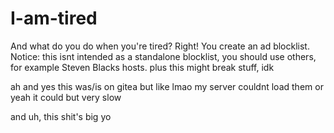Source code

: # I-am-tired
And what do you do when you're tired? Right! You create an ad blocklist.
Notice: this isnt intended as a standalone blocklist, you should use others, for example Steven Blacks hosts.
plus this might break stuff, idk

 ah and yes this was/is on gitea but like lmao my server couldnt load them or yeah it could but very slow
<p> and uh, this shit's big yo </p>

-------

Find the word "blocklist" in the entries and show each line where it is found.

And what do you do when you're tired? Right! You create an ad blocklist.
Notice: this isnt intended as a standalone blocklist, you should use others, for example Steven Blacks hosts.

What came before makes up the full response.